● HOW TO COMPLETE THIS TASK: Leaving all pictures out, output exactly and only the line containing "https://hub.docker.com/_/node" and the lines that follow it to the end of the material below.

● DATA PROVIDED:

·····

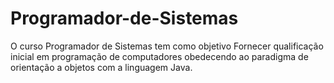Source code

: # Programador-de-Sistemas
O curso Programador de Sistemas tem como objetivo Fornecer qualificação inicial em programação de computadores obedecendo ao paradigma de orientação a objetos com a linguagem Java.
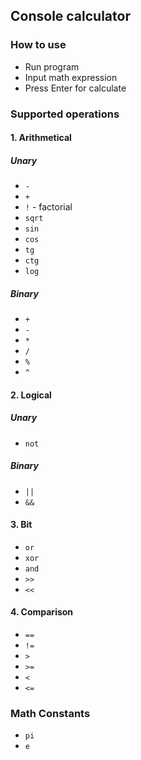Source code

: ## Console calculator

### How to use
- Run program
- Input math expression
- Press Enter for calculate

### Supported operations
#### 1. Arithmetical
##### Unary
- `-`
- `+`
- `!` - factorial
- `sqrt`
- `sin`
- `cos`
- `tg`
- `ctg`
- `log`

##### Binary
- `+`
- `-`
- `*`
- `/`
- `%`
- `^`

#### 2. Logical
##### Unary
- `not`

##### Binary
- `||`
- `&&`

#### 3. Bit
- `or`
- `xor`
- `and`
- `>>`
- `<<`

#### 4. Comparison
- `==`
- `!=`
- `>`
- `>=`
- `<`
- `<=`

### Math Constants
- `pi`
- `e`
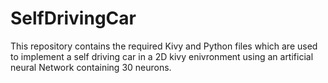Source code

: # SelfDrivingCar
This repository contains the required Kivy and Python files which are used to implement a self driving car in a 2D kivy enivronment using an artificial neural Network containing 30 neurons.
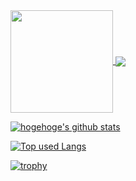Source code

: <div>
  <a href="https://github.com/anuraghazra/github-readme-stats">
    <img align="center" src="https://github-readme-stats.vercel.app/api?username=k-syota&show_icons=true" height="164px" />
  </a>

  <a href="https://github.com/anuraghazra/github-readme-stats">
    <img align="center" src="https://github-readme-stats.vercel.app/api/top-langs/?username=k-syota&layout=compact" />
  </a>
</div>

<!-- リポジトリステータス -->
[![hogehoge's github stats](https://github-readme-stats.vercel.app/api?username=k-syota&hide=contribs&count_private=true&show_icons=true&theme=tokyonight)](https://github.com/k-syota/)

<!-- ソースコード統計 -->
[![Top used Langs](https://github-readme-stats.vercel.app/api/top-langs/?username=k-syota&layout=compact&theme=tokyonight)](https://github.com/k-syota/)

[![trophy](https://github-profile-trophy.vercel.app/?username=k-syota&theme=onestar&column=7&margin-w=15&margin-h=15)](https://github.com/k-syota/github-profile-trophy)


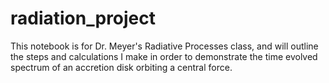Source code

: # radiation_project

This notebook is for Dr. Meyer's Radiative Processes class, and will outline the steps and calculations I make in order to demonstrate the time evolved spectrum of an accretion disk orbiting a central force.
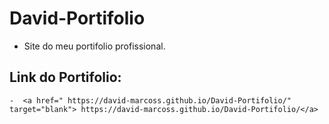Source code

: # David-Portifolio
 - Site do meu portifolio profissional.
 
## Link do Portifolio:
	-  <a href=" https://david-marcoss.github.io/David-Portifolio/" target="blank"> https://david-marcoss.github.io/David-Portifolio/</a>
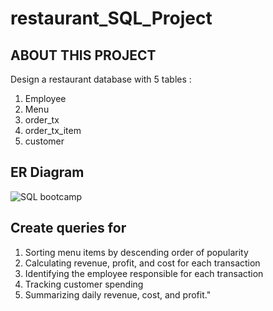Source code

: # restaurant_SQL_Project

## ABOUT THIS PROJECT

Design a restaurant database with 5 tables :

1.  Employee
2.  Menu
3.  order_tx
4.  order_tx_item
5.  customer

## ER Diagram

![SQL bootcamp](https://user-images.githubusercontent.com/78534217/215344131-5500fdac-b235-4d94-b989-b3a956d60afb.png)

## Create queries for

1.  Sorting menu items by descending order of popularity
2.  Calculating revenue, profit, and cost for each transaction
3.  Identifying the employee responsible for each transaction
4.  Tracking customer spending
5.  Summarizing daily revenue, cost, and profit."
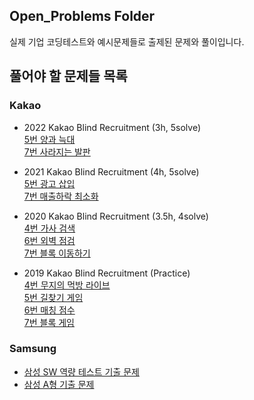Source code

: ## Open_Problems Folder
실제 기업 코딩테스트와 예시문제들로 출제된 문제와 풀이입니다.  


## 풀어야 할 문제들 목록
### Kakao
* 2022 Kakao Blind Recruitment (3h, 5solve)  
[5번 양과 늑대 ](https://programmers.co.kr/learn/courses/30/lessons/92343)  
[7번 사라지는 발판 ](https://programmers.co.kr/learn/courses/30/lessons/92345)  


* 2021 Kakao Blind Recruitment (4h, 5solve)  
[5번 광고 삽입 ](https://programmers.co.kr/learn/courses/30/lessons/72414)  
[7번 매출하락 최소화 ](https://programmers.co.kr/learn/courses/30/lessons/72416)  

* 2020 Kakao Blind Recruitment (3.5h, 4solve)  
[4번 가사 검색 ](https://programmers.co.kr/learn/courses/30/lessons/60060)  
[6번 외벽 점검 ](https://programmers.co.kr/learn/courses/30/lessons/60062)  
[7번 블록 이동하기 ](https://programmers.co.kr/learn/courses/30/lessons/60063)  

* 2019 Kakao Blind Recruitment (Practice)  
[4번 무지의 먹방 라이브 ](https://programmers.co.kr/learn/courses/30/lessons/42891)  
[5번 길찾기 게임 ](https://programmers.co.kr/learn/courses/30/lessons/42892)  
[6번 매칭 점수 ](https://programmers.co.kr/learn/courses/30/lessons/42893)  
[7번 블록 게임 ](https://programmers.co.kr/learn/courses/30/lessons/42894)  


### Samsung
* [삼성 SW 역량 테스트 기출 문제](https://www.acmicpc.net/workbook/view/1152)
* [삼성 A형 기출 문제](https://www.acmicpc.net/workbook/view/2771)  
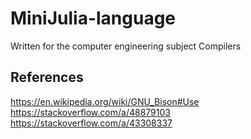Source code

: # MiniJulia-language
Written for the computer engineering subject Compilers



## References

https://en.wikipedia.org/wiki/GNU_Bison#Use
https://stackoverflow.com/a/48879103
https://stackoverflow.com/a/43308337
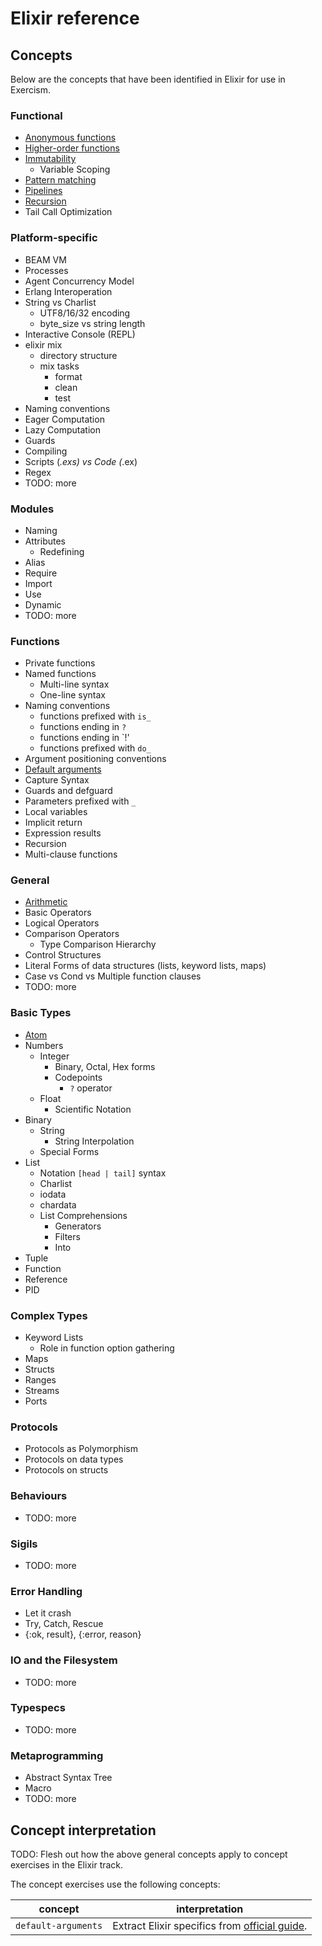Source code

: # Elixir reference

## Concepts

Below are the concepts that have been identified in Elixir for use in Exercism.

### Functional

- [Anonymous functions](../../../reference/concepts/anonymous_functions.md)
- [Higher-order functions](../../../reference/concepts/higher_order_functions.md)
- [Immutability](../../../reference/concepts/immutability.md)
  - Variable Scoping
- [Pattern matching](../../../reference/concepts/pattern_matching.md)
- [Pipelines](../../../reference/concepts/pipelines.md)
- [Recursion](../../../reference/concepts/recursion.md)
- Tail Call Optimization

### Platform-specific

- BEAM VM
- Processes
- Agent Concurrency Model
- Erlang Interoperation
- String vs Charlist
  - UTF8/16/32 encoding
  - byte_size vs string length
- Interactive Console (REPL)
- elixir mix
  - directory structure
  - mix tasks
    - format
    - clean
    - test
- Naming conventions
- Eager Computation
- Lazy Computation
- Guards
- Compiling
- Scripts (*.exs) vs Code (*.ex)
- Regex
- TODO: more

### Modules

- Naming
- Attributes
  - Redefining
- Alias
- Require
- Import
- Use
- Dynamic
- TODO: more

### Functions
- Private functions
- Named functions
  - Multi-line syntax
  - One-line syntax
- Naming conventions
  - functions prefixed with `is_`
  - functions ending in `?`
  - functions ending in `!'
  - functions prefixed with `do_`
- Argument positioning conventions
- [Default arguments](../../../reference/concepts/default_arguments.md)
- Capture Syntax
- Guards and defguard
- Parameters prefixed with `_`
- Local variables
- Implicit return
- Expression results
- Recursion
- Multi-clause functions

### General

- [Arithmetic](../../../reference/concepts/arithmetic.md)
- Basic Operators
- Logical Operators
- Comparison Operators
  - Type Comparison Hierarchy
- Control Structures
- Literal Forms of data structures (lists, keyword lists, maps)
- Case vs Cond vs Multiple function clauses
- TODO: more

### Basic Types

- [Atom](../../../reference/types/symbol.md)
- Numbers
  - Integer
    - Binary, Octal, Hex forms
    - Codepoints
      - `?` operator
  - Float
    - Scientific Notation
- Binary
  - String
    - String Interpolation
  - Special Forms
- List
  - Notation `[head | tail]` syntax
  - Charlist
  - iodata
  - chardata
  - List Comprehensions
    - Generators
    - Filters
    - Into
- Tuple
- Function
- Reference
- PID

### Complex Types

- Keyword Lists
  - Role in function option gathering
- Maps
- Structs
- Ranges
- Streams
- Ports

### Protocols

- Protocols as Polymorphism
- Protocols on data types
- Protocols on structs

### Behaviours

- TODO: more

### Sigils

- TODO: more

### Error Handling

- Let it crash
- Try, Catch, Rescue
- {:ok, result}, {:error, reason}

### IO and the Filesystem

- TODO: more

### Typespecs

- TODO: more

### Metaprogramming

- Abstract Syntax Tree
- Macro
- TODO: more

## Concept interpretation

TODO: Flesh out how the above general concepts apply to concept exercises in the Elixir track.

The concept exercises use the following concepts:

| concept | interpretation |
| --- | --- |
| `default-arguments` | Extract Elixir specifics from [official guide](https://elixir-lang.org/getting-started/modules-and-functions.html#default-arguments). |
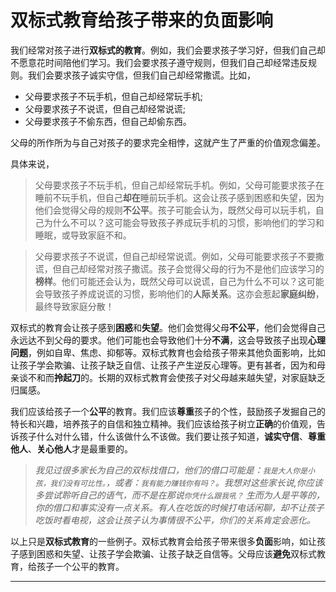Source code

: # 双标式教育给孩子带来的负面影响

我们经常对孩子进行**双标式的教育**。例如，我们会要求孩子学习好，但我们自己却不愿意花时间陪他们学习。我们会要求孩子遵守规则，但我们自己却经常违反规则。我们会要求孩子诚实守信，但我们自己却经常撒谎。比如，

- 父母要求孩子不玩手机，但自己却经常玩手机;
- 父母要求孩子不说谎，但自己却经常说谎;
- 父母要求孩子不偷东西，但自己却偷东西。

父母的所作所为与自己对孩子的要求完全相悖，这就产生了严重的价值观念偏差。

具体来说，

> 父母要求孩子不玩手机，但自己却经常玩手机。例如，父母可能要求孩子在睡前不玩手机，但自己**却在**睡前玩手机。这会让孩子感到困惑和失望，因为他们会觉得父母的规则**不公平**。孩子可能会认为，既然父母可以玩手机，自己为什么不可以？这可能会导致孩子养成玩手机的习惯，影响他们的学习和睡眠，或导致家庭不和。

> 父母要求孩子不说谎，但自己却经常说谎。例如，父母可能要求孩子不要撒谎，但自己却经常对孩子撒谎。孩子会觉得父母的行为不是他们应该学习的**榜样**。他们可能还会认为，既然父母可以说谎，自己为什么不可以？这可能会导致孩子养成说谎的习惯，影响他们的**人际关系**。这亦会惹起**家庭纠纷**，最终导致家庭分散！

双标式的教育会让孩子感到**困惑**和**失望**。他们会觉得父母**不公平**，他们会觉得自己永远达不到父母的要求。他们可能也会导致他们十分**不满**，这会导致孩子出现**心理问题**，例如自卑、焦虑、抑郁等。双标式教育也会给孩子带来其他负面影响，比如让孩子学会欺骗、让孩子缺乏自信、让孩子产生逆反心理等。更有甚者，因为和母亲谈不和而**拎起刀**的。长期的双标式教育会使孩子对父母越来越失望，对家庭缺乏归属感。

我们应该给孩子一个**公平**的教育。我们应该**尊重**孩子的个性，鼓励孩子发掘自己的特长和兴趣，培养孩子的自信和独立精神。我们应该给孩子树立**正确**的价值观，告诉孩子什么对什么错，什么该做什么不该做。我们要让孩子知道，**诚实守信**、**尊重他人**、**关心他人**才是最重要的。

> *我见过很多家长为自己的双标找借口，他们的借口可能是：`我是大人你是小孩，我们没有可比性。`，或者：`我有能力赚钱你有吗？`。我想对这些家长说,你应该多尝试聆听自己的语气，而不是在那说`你凭什么跟我吼？` 生而为人是平等的，你的借口和事实没有一点关系。有人在吃饭的时候打电话闲聊，却不让孩子吃饭时看电视，这会让孩子认为事情很不公平，你们的关系肯定会恶化。*

以上只是**双标式教育**的一些例子。双标式教育会给孩子带来很多**负面**影响，如让孩子感到困惑和失望、让孩子学会欺骗、让孩子缺乏自信等。父母应该**避免**双标式教育，给孩子一个公平的教育。

---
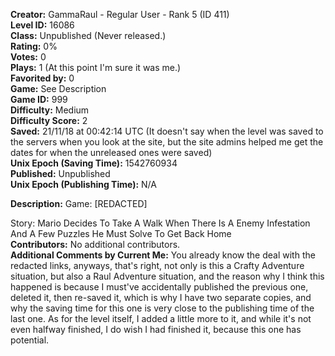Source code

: **Creator:** GammaRaul - Regular User - Rank 5 (ID 411) <br>
**Level ID:** 16086 <br>
**Class:** Unpublished (Never released.) <br>
**Rating:** 0% <br>
**Votes:** 0 <br>
**Plays:** 1 (At this point I'm sure it was me.) <br>
**Favorited by:** 0 <br>
**Game:** See Description <br>
**Game ID:** 999 <br>
**Difficulty:** Medium <br>
**Difficulty Score:** 2 <br>
**Saved:** 21/11/18 at 00:42:14 UTC (It doesn't say when the level was saved to the servers when you look at the site, but the site admins helped me get the dates for when the unreleased ones were saved) <br>
**Unix Epoch (Saving Time):** 1542760934 <br>
**Published:** Unpublished <br>
**Unix Epoch (Publishing Time):** N/A

**Description:** Game: [REDACTED]

Story: Mario Decides To Take A Walk When There Is A Enemy Infestation And A Few Puzzles He Must Solve To Get Back Home <br>
**Contributors:** No additional contributors. <br>
**Additional Comments by Current Me:** You already know the deal with the redacted links, anyways, that's right, not only is this a Crafty Adventure situation, but also a Raul Adventure situation, and the reason why I think this happened is because I must've accidentally published the previous one, deleted it, then re-saved it, which is why I have two separate copies, and why the saving time for this one is very close to the publishing time of the last one. As for the level itself, I added a little more to it, and while it's not even halfway finished, I do wish I had finished it, because this one has potential.
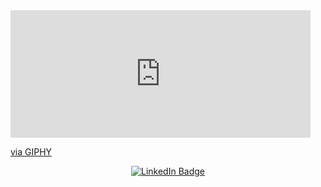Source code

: <iframe src="https://giphy.com/embed/lIzAEoZEn571u" width="480" height="204" frameBorder="0" class="giphy-embed" allowFullScreen></iframe><p><a href="https://giphy.com/gifs/mrw-girlfriend-parents-lIzAEoZEn571u">via GIPHY</a></p>


<p align="center" dir="auto">
<a href="https://www.linkedin.com/in/shaked-robinzon/" rel="nofollow"><img src="https://camo.githubusercontent.com/e0278098417dddf9727cfee70a5eb84af38a20705b3bded56cf91cb5feb29d7d/68747470733a2f2f696d672e736869656c64732e696f2f62616467652f4c696e6b6564496e2d626c75653f7374796c653d666f722d7468652d6261646765266c6f676f3d6c696e6b6564696e266c6f676f436f6c6f723d7768697465" alt="LinkedIn Badge" data-canonical-src="https://img.shields.io/badge/LinkedIn-blue?style=for-the-badge&amp;logo=linkedin&amp;logoColor=white" style="max-width: 100%;"></a>
</p>

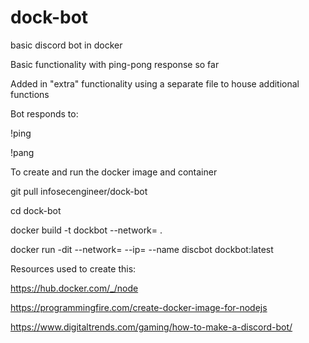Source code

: # dock-bot
basic discord bot in docker

Basic functionality with ping-pong response so far

Added in "extra" functionality using a separate file to house additional functions

Bot responds to:


!ping

!pang 



To create and run the docker image and container



git pull infosecengineer/dock-bot

cd dock-bot

docker build -t dockbot --network=<your-network> .
 
docker run -dit --network=<your-network> --ip=<select-ip> --name discbot dockbot:latest


  

  
  
  
Resources used to create this:

https://hub.docker.com/_/node

https://programmingfire.com/create-docker-image-for-nodejs

https://www.digitaltrends.com/gaming/how-to-make-a-discord-bot/

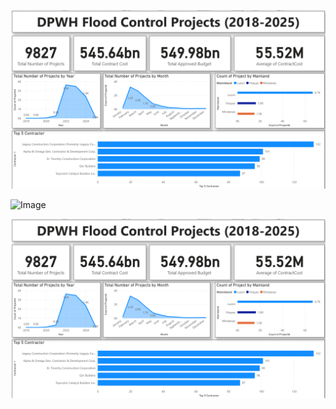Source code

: 

![alt text](https://github.com/Voltaire-22/DPWH-Flood-Control-Projects/blob/main/Project%202/Dashboard.png?raw=true)

<img width="300" height="500" alt="Image" src="https://github.com/user-attachments/assets/f5c38352-9069-4c76-854d-a12c5ccab0d8" />

![test image 2](https://github.com/Voltaire-22/DPWH-Flood-Control-Projects/blob/main/Project%202/Dashboard.png?raw=true)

·····

● TASK ANSWER:
https://hub.docker.com/_/node

https://programmingfire.com/create-docker-image-for-nodejs

https://www.digitaltrends.com/gaming/how-to-make-a-discord-bot/

Source code

: 

![alt text](https://github.com/Voltaire-22/DPWH-Flood-Control-Projects/blob/main/Project%202/Dashboard.png?raw=true)

<img width="300" height="500" alt="Image" src="https://github.com/user-attachments/assets/f5c38352-9069-4c76-854d-a12c5ccab0d8" />

![test image 2](https://github.com/Voltaire-22/DPWH-Flood-Control-Projects/blob/main/Project%202/Dashboard.png?raw=true)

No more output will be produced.